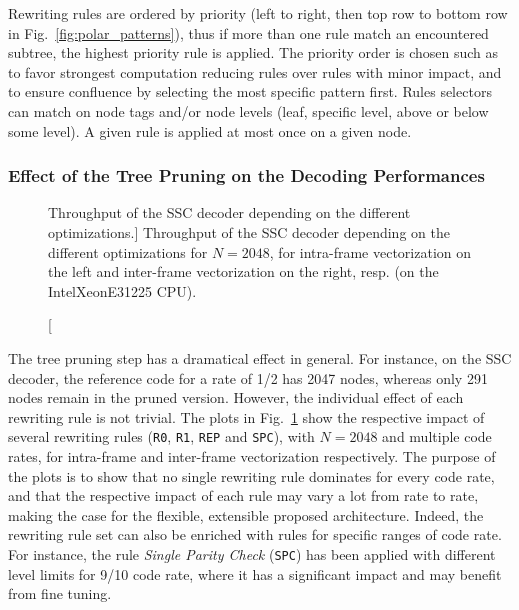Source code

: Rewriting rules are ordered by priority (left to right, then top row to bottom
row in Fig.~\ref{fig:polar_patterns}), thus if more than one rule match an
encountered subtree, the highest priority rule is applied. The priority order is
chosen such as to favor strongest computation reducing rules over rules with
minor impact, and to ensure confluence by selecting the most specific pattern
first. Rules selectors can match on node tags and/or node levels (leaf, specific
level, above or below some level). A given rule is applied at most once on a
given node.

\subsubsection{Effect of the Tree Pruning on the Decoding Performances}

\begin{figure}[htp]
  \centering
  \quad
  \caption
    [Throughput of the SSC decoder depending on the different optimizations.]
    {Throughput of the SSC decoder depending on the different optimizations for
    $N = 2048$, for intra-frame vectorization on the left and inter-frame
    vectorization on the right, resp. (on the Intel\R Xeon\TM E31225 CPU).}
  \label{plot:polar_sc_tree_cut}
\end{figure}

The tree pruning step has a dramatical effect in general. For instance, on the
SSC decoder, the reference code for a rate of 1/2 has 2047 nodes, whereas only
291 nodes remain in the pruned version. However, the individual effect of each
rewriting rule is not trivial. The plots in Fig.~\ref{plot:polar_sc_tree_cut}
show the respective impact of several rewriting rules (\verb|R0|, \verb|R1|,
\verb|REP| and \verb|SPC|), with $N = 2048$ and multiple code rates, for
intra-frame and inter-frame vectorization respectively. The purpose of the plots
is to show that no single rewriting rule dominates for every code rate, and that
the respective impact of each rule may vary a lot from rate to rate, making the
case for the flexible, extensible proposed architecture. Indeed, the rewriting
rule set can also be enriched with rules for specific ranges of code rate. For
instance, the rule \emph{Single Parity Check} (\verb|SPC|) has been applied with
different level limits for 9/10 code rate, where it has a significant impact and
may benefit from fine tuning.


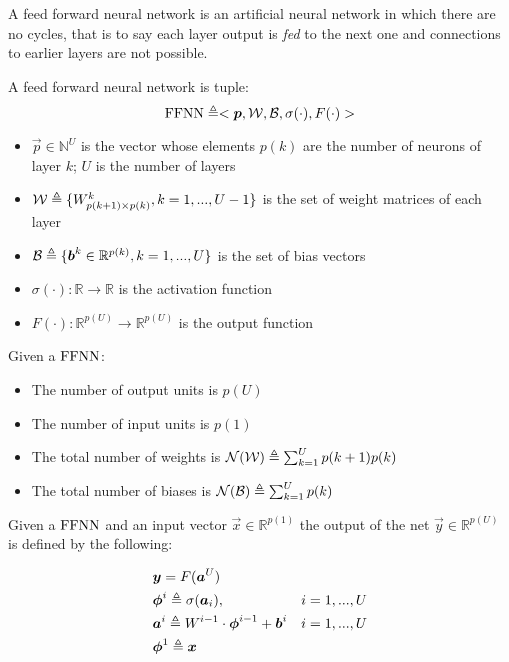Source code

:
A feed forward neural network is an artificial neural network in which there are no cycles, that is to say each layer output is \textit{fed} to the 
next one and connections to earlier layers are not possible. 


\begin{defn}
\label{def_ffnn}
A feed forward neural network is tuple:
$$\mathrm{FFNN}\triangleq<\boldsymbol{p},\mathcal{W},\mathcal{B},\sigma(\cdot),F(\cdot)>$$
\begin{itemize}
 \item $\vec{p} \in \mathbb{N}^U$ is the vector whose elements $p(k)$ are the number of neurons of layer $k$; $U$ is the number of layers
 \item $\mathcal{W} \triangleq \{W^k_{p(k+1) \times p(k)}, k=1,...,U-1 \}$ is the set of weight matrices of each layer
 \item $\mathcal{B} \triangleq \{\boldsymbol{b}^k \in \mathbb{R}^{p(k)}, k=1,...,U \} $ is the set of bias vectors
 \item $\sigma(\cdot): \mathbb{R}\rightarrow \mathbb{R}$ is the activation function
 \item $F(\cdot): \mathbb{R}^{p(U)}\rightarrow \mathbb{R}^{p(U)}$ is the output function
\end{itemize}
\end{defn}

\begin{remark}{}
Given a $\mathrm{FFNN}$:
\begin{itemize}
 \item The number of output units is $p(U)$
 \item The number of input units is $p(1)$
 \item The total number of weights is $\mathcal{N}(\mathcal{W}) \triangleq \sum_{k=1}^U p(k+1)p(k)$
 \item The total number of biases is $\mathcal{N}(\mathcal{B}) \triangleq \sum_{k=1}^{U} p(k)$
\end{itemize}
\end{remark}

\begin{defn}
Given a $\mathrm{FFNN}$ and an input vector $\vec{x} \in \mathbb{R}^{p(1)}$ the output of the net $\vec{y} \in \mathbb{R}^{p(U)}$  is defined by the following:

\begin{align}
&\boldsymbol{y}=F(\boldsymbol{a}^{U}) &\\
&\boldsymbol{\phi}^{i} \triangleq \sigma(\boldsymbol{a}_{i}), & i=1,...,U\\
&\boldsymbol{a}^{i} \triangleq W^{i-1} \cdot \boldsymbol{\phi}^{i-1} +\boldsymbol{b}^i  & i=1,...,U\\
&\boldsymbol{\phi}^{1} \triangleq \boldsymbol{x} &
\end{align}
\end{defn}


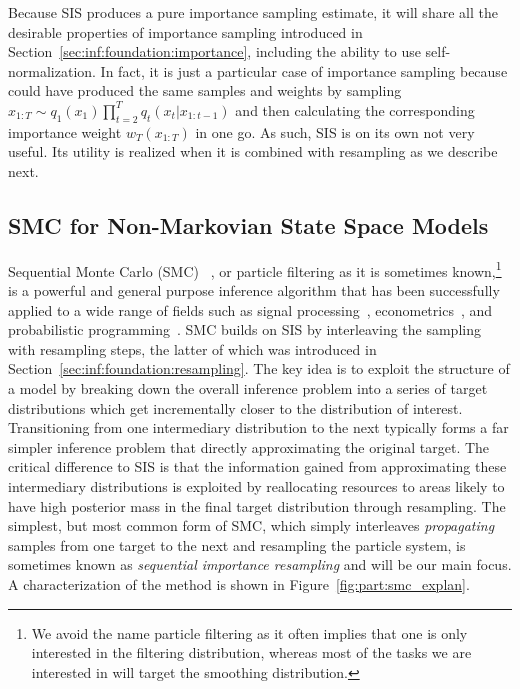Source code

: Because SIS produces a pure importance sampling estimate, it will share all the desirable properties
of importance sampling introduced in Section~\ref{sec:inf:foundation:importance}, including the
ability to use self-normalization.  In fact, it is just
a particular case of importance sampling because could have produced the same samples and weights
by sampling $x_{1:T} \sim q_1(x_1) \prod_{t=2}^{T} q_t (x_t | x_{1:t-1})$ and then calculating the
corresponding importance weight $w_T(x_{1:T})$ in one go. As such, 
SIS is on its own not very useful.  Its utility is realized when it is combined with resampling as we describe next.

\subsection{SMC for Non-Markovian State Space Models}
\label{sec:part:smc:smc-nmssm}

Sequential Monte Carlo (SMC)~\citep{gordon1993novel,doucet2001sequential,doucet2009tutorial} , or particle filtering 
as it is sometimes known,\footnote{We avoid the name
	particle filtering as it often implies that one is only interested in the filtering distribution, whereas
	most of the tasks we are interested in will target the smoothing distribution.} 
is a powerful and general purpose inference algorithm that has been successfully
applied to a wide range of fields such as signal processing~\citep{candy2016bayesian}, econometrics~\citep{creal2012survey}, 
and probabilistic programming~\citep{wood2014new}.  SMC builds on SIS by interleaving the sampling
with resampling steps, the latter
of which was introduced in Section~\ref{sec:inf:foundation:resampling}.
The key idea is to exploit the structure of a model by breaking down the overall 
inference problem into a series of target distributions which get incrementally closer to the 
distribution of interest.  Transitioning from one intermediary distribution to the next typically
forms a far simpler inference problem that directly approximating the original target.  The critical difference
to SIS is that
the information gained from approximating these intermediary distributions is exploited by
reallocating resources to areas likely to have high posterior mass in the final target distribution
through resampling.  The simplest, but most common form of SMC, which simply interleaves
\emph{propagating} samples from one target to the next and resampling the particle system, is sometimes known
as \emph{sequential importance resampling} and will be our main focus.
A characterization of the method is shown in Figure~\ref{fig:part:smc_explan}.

▬▬▬▬▬▬▬▬▬▬

» **Goal of the exercise**:
Retype the listing exactly. Pictures do not belong in the copy.

» **Result of the exercise**:
Source code

: Rewriting rules are ordered by priority (left to right, then top row to bottom
row in Fig.~\ref{fig:polar_patterns}), thus if more than one rule match an
encountered subtree, the highest priority rule is applied. The priority order is
chosen such as to favor strongest computation reducing rules over rules with
minor impact, and to ensure confluence by selecting the most specific pattern
first. Rules selectors can match on node tags and/or node levels (leaf, specific
level, above or below some level). A given rule is applied at most once on a
given node.

\subsubsection{Effect of the Tree Pruning on the Decoding Performances}

\begin{figure}[htp]
  \centering
  \quad
  \caption
    [Throughput of the SSC decoder depending on the different optimizations.]
    {Throughput of the SSC decoder depending on the different optimizations for
    $N = 2048$, for intra-frame vectorization on the left and inter-frame
    vectorization on the right, resp. (on the Intel\R Xeon\TM E31225 CPU).}
  \label{plot:polar_sc_tree_cut}
\end{figure}

The tree pruning step has a dramatical effect in general. For instance, on the
SSC decoder, the reference code for a rate of 1/2 has 2047 nodes, whereas only
291 nodes remain in the pruned version. However, the individual effect of each
rewriting rule is not trivial. The plots in Fig.~\ref{plot:polar_sc_tree_cut}
show the respective impact of several rewriting rules (\verb|R0|, \verb|R1|,
\verb|REP| and \verb|SPC|), with $N = 2048$ and multiple code rates, for
intra-frame and inter-frame vectorization respectively. The purpose of the plots
is to show that no single rewriting rule dominates for every code rate, and that
the respective impact of each rule may vary a lot from rate to rate, making the
case for the flexible, extensible proposed architecture. Indeed, the rewriting
rule set can also be enriched with rules for specific ranges of code rate. For
instance, the rule \emph{Single Parity Check} (\verb|SPC|) has been applied with
different level limits for 9/10 code rate, where it has a significant impact and
may benefit from fine tuning.


Source code

:
A feed forward neural network is an artificial neural network in which there are no cycles, that is to say each layer output is \textit{fed} to the 
next one and connections to earlier layers are not possible. 


\begin{defn}
\label{def_ffnn}
A feed forward neural network is tuple:
$$\mathrm{FFNN}\triangleq<\boldsymbol{p},\mathcal{W},\mathcal{B},\sigma(\cdot),F(\cdot)>$$
\begin{itemize}
 \item $\vec{p} \in \mathbb{N}^U$ is the vector whose elements $p(k)$ are the number of neurons of layer $k$; $U$ is the number of layers
 \item $\mathcal{W} \triangleq \{W^k_{p(k+1) \times p(k)}, k=1,...,U-1 \}$ is the set of weight matrices of each layer
 \item $\mathcal{B} \triangleq \{\boldsymbol{b}^k \in \mathbb{R}^{p(k)}, k=1,...,U \} $ is the set of bias vectors
 \item $\sigma(\cdot): \mathbb{R}\rightarrow \mathbb{R}$ is the activation function
 \item $F(\cdot): \mathbb{R}^{p(U)}\rightarrow \mathbb{R}^{p(U)}$ is the output function
\end{itemize}
\end{defn}

\begin{remark}{}
Given a $\mathrm{FFNN}$:
\begin{itemize}
 \item The number of output units is $p(U)$
 \item The number of input units is $p(1)$
 \item The total number of weights is $\mathcal{N}(\mathcal{W}) \triangleq \sum_{k=1}^U p(k+1)p(k)$
 \item The total number of biases is $\mathcal{N}(\mathcal{B}) \triangleq \sum_{k=1}^{U} p(k)$
\end{itemize}
\end{remark}

\begin{defn}
Given a $\mathrm{FFNN}$ and an input vector $\vec{x} \in \mathbb{R}^{p(1)}$ the output of the net $\vec{y} \in \mathbb{R}^{p(U)}$  is defined by the following:

\begin{align}
&\boldsymbol{y}=F(\boldsymbol{a}^{U}) &\\
&\boldsymbol{\phi}^{i} \triangleq \sigma(\boldsymbol{a}_{i}), & i=1,...,U\\
&\boldsymbol{a}^{i} \triangleq W^{i-1} \cdot \boldsymbol{\phi}^{i-1} +\boldsymbol{b}^i  & i=1,...,U\\
&\boldsymbol{\phi}^{1} \triangleq \boldsymbol{x} &
\end{align}
\end{defn}


Source code

: Because SIS produces a pure importance sampling estimate, it will share all the desirable properties
of importance sampling introduced in Section~\ref{sec:inf:foundation:importance}, including the
ability to use self-normalization.  In fact, it is just
a particular case of importance sampling because could have produced the same samples and weights
by sampling $x_{1:T} \sim q_1(x_1) \prod_{t=2}^{T} q_t (x_t | x_{1:t-1})$ and then calculating the
corresponding importance weight $w_T(x_{1:T})$ in one go. As such, 
SIS is on its own not very useful.  Its utility is realized when it is combined with resampling as we describe next.

\subsection{SMC for Non-Markovian State Space Models}
\label{sec:part:smc:smc-nmssm}

Sequential Monte Carlo (SMC)~\citep{gordon1993novel,doucet2001sequential,doucet2009tutorial} , or particle filtering 
as it is sometimes known,\footnote{We avoid the name
	particle filtering as it often implies that one is only interested in the filtering distribution, whereas
	most of the tasks we are interested in will target the smoothing distribution.} 
is a powerful and general purpose inference algorithm that has been successfully
applied to a wide range of fields such as signal processing~\citep{candy2016bayesian}, econometrics~\citep{creal2012survey}, 
and probabilistic programming~\citep{wood2014new}.  SMC builds on SIS by interleaving the sampling
with resampling steps, the latter
of which was introduced in Section~\ref{sec:inf:foundation:resampling}.
The key idea is to exploit the structure of a model by breaking down the overall 
inference problem into a series of target distributions which get incrementally closer to the 
distribution of interest.  Transitioning from one intermediary distribution to the next typically
forms a far simpler inference problem that directly approximating the original target.  The critical difference
to SIS is that
the information gained from approximating these intermediary distributions is exploited by
reallocating resources to areas likely to have high posterior mass in the final target distribution
through resampling.  The simplest, but most common form of SMC, which simply interleaves
\emph{propagating} samples from one target to the next and resampling the particle system, is sometimes known
as \emph{sequential importance resampling} and will be our main focus.
A characterization of the method is shown in Figure~\ref{fig:part:smc_explan}.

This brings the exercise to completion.